### About this task
Give the number of lines in this listing that hold "have". No other words belong in the reply.

### Data extract
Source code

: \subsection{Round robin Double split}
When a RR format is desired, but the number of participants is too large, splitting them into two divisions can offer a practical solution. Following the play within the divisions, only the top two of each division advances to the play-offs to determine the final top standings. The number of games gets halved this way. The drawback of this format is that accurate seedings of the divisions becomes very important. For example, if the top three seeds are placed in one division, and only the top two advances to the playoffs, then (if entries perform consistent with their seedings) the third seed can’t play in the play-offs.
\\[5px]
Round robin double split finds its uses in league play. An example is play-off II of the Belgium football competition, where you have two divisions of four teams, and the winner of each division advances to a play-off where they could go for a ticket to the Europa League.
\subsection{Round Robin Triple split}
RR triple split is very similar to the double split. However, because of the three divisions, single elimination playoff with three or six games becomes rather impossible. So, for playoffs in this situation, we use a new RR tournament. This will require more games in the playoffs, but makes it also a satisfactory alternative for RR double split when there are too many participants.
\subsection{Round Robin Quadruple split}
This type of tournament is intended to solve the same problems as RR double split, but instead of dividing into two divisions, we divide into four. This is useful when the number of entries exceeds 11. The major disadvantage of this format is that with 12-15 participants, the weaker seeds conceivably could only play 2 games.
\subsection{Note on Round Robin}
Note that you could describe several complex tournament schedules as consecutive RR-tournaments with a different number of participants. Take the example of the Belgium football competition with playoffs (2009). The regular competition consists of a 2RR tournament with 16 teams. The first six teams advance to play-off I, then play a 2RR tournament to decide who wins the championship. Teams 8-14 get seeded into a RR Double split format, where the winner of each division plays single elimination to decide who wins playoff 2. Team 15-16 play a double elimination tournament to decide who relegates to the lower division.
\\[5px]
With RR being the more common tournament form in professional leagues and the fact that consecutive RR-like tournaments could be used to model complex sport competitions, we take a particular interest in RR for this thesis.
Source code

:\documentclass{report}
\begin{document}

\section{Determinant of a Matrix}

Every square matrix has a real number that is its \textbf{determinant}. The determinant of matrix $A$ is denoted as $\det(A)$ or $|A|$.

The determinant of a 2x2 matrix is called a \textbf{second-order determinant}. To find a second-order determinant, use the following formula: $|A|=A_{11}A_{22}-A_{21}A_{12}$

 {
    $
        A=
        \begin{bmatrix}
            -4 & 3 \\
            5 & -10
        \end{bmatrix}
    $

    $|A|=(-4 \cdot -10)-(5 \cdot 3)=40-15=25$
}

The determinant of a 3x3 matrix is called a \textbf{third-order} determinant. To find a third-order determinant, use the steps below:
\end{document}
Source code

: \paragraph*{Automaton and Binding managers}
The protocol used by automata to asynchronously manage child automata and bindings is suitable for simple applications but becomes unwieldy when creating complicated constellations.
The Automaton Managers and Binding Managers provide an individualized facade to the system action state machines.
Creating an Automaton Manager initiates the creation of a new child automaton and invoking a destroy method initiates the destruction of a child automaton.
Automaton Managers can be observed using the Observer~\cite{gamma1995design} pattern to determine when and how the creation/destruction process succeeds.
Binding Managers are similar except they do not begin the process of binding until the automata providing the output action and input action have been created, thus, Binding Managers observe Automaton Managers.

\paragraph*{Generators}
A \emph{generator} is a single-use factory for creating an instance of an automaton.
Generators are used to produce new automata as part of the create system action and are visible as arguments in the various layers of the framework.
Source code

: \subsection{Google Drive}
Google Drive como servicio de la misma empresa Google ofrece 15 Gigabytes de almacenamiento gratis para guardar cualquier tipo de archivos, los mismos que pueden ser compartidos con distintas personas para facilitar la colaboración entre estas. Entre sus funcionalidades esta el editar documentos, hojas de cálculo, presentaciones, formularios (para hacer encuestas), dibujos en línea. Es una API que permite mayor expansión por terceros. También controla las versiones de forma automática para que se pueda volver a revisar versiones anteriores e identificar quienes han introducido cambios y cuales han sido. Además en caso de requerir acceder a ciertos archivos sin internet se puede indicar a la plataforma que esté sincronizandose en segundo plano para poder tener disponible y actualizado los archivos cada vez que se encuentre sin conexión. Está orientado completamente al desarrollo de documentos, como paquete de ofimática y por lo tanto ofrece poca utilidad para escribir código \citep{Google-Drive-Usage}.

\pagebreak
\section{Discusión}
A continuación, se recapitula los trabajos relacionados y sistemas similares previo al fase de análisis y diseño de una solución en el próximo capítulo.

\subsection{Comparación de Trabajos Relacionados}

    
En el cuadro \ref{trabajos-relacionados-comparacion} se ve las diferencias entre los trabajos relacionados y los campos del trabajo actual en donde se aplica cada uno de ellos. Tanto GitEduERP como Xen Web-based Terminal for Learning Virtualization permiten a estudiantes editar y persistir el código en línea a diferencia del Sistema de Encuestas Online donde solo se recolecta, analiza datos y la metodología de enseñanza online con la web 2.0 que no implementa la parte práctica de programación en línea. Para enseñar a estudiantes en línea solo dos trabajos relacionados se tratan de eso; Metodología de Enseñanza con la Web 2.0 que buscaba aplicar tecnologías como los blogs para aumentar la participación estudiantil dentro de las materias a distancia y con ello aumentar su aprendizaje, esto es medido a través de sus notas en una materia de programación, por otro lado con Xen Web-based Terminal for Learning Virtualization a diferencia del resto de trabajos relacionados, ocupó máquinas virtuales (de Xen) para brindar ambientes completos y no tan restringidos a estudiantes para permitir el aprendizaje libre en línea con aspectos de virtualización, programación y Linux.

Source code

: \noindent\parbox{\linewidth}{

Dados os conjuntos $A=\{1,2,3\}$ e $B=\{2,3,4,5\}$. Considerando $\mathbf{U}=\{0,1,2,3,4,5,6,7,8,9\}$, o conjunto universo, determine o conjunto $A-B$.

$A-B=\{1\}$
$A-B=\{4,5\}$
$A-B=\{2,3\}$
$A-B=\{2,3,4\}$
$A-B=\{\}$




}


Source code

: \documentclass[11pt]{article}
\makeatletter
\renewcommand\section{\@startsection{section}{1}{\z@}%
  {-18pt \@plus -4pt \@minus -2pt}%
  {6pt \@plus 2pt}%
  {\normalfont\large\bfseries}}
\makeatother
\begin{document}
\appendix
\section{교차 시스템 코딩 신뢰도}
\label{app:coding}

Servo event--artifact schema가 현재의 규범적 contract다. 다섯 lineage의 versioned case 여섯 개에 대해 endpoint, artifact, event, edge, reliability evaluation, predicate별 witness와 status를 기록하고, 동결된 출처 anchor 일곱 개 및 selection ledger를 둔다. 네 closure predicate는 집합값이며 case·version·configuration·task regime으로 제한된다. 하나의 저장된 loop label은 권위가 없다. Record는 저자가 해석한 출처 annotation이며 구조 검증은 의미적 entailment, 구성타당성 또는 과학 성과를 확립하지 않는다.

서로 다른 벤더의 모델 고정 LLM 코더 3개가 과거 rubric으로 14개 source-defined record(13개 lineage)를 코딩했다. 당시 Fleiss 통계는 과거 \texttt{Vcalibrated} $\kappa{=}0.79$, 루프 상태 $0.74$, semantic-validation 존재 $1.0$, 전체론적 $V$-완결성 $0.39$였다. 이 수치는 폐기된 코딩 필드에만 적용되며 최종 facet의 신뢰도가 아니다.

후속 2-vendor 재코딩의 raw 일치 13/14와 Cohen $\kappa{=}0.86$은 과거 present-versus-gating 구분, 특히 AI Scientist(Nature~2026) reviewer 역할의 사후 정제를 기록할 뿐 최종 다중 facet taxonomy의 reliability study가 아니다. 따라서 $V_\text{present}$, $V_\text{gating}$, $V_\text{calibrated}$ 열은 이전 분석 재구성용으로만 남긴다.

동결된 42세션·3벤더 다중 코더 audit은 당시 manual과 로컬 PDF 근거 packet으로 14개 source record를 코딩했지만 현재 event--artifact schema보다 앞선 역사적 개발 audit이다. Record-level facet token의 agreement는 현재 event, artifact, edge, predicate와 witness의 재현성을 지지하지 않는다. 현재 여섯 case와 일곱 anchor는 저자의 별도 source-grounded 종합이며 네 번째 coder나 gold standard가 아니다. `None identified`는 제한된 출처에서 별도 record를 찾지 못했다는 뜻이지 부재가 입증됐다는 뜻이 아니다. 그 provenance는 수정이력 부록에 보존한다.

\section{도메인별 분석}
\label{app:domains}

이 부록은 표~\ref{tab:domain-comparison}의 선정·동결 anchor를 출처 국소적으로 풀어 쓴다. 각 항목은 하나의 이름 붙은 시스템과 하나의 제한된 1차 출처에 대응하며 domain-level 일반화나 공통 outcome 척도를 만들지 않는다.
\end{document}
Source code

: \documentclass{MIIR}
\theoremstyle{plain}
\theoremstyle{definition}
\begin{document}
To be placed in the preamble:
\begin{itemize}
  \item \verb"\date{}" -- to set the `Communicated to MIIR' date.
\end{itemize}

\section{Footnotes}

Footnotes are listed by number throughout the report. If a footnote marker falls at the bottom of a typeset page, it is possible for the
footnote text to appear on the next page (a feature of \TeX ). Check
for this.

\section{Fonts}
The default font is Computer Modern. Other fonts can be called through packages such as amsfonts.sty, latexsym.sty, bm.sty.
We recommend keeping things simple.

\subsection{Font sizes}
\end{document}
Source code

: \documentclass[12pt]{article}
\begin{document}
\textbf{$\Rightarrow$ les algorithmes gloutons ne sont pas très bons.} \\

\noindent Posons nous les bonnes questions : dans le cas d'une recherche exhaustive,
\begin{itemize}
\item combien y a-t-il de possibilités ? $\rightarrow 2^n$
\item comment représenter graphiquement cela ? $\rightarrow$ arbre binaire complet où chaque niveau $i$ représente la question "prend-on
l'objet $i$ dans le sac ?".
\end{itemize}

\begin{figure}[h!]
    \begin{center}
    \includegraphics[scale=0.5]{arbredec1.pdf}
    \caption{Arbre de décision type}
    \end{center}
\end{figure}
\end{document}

### Response below
2